Naturellement nous improvisions. Pendant nos allées et venues j’essayai de comprendre ce que Lila avait vraiment en tête, afin de coller à ses objectifs. Au début j’eus l’impression qu’elle souhaitait simplement faire gagner un peu d’argent à son père et à son frère en vendant au prix fort à Stefano l’unique paire de chaussures produite par les Cerullo, mais bientôt il me sembla qu’elle espérait surtout se débarrasser de Marcello en se servant du jeune épicier. Et en effet, je lui posai une fois cette question décisive :
« Entre les deux, lequel te plaît le plus ? »
Elle haussa les épaules :
« Marcello ne m’a jamais plu, il me dégoûte.
— Tu te mettrais avec Stefano rien que pour chasser Marcello de chez toi ? »
Elle y réfléchit un instant et répondit que oui.
À partir de là, le but de toutes nos intrigues fut toujours le même : empêcher par tous les moyens l’intrusion de Marcello dans sa vie. Le reste vint s’agréger presque par hasard et nous nous contentions de donner à l’ensemble un rythme et parfois une véritable orchestration. Ou du moins, c’est ce que nous croyions. En réalité, celui qui agit fut toujours et uniquement Stefano.
Ponctuel, il se présenta au magasin trois jours plus tard et acheta les chaussures, même si elles le serraient. Les deux Cerullo, après bien des hésitations, lui demandèrent vingt-cinq mille lires, tout en étant prêts à descendre jusqu’à dix mille. Stefano ne broncha pas et en ajouta vingt mille en échange des dessins de Lila qui, dit-il, lui plaisaient, et qu’il voulait faire encadrer.
« Encadrer ? demanda Rino.
— Oui.
— Comme le tableau d’un peintre ?
— Oui.
— Et tu l’as dit à ma sœur, que tu achetais aussi ses dessins ?
— Oui. »
Stefano ne s’arrêta pas là. Quelques jours plus tard, il fit à nouveau irruption dans la cordonnerie et annonça au père et au fils qu’il avait pris en location le local adjacent à leur magasin. « Pour le moment il est là, dit-il, mais si un jour vous décidez de vous agrandir alors rappelez-vous que je suis à votre disposition. »

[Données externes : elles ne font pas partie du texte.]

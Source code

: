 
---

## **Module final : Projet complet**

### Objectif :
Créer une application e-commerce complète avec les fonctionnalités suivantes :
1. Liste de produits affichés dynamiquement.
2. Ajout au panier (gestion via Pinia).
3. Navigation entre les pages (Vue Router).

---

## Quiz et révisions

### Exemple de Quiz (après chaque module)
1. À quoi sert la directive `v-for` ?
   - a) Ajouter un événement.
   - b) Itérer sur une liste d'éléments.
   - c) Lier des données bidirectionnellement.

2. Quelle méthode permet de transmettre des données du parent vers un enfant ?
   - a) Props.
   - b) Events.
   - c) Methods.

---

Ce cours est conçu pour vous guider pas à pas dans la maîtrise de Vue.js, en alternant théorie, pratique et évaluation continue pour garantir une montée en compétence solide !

Chez les Cerullo on débattit longuement, à voix basse, pour savoir ce que cette phrase pouvait bien signifier. « Nous agrandir ? » Pour finir, comme tout seuls ils n’y arrivaient pas, Lila intervint :
« Il vous propose de transformer la cordonnerie en atelier pour fabriquer les chaussures Cerullo.
— Et l’argent ?
— C’est lui qui le met.
— Il te l’a dit ? s’alarma Fernando incrédule, aussitôt suivi par Nunzia.
— Il vous l’a dit à tous les deux, dit Lila en indiquant son père et son frère.
— Mais il sait que ça coûte cher, les chaussures faites main ?
— Vous le lui avez prouvé.
— Et si elles ne se vendent pas ?
— Vous perdrez la face et lui son argent.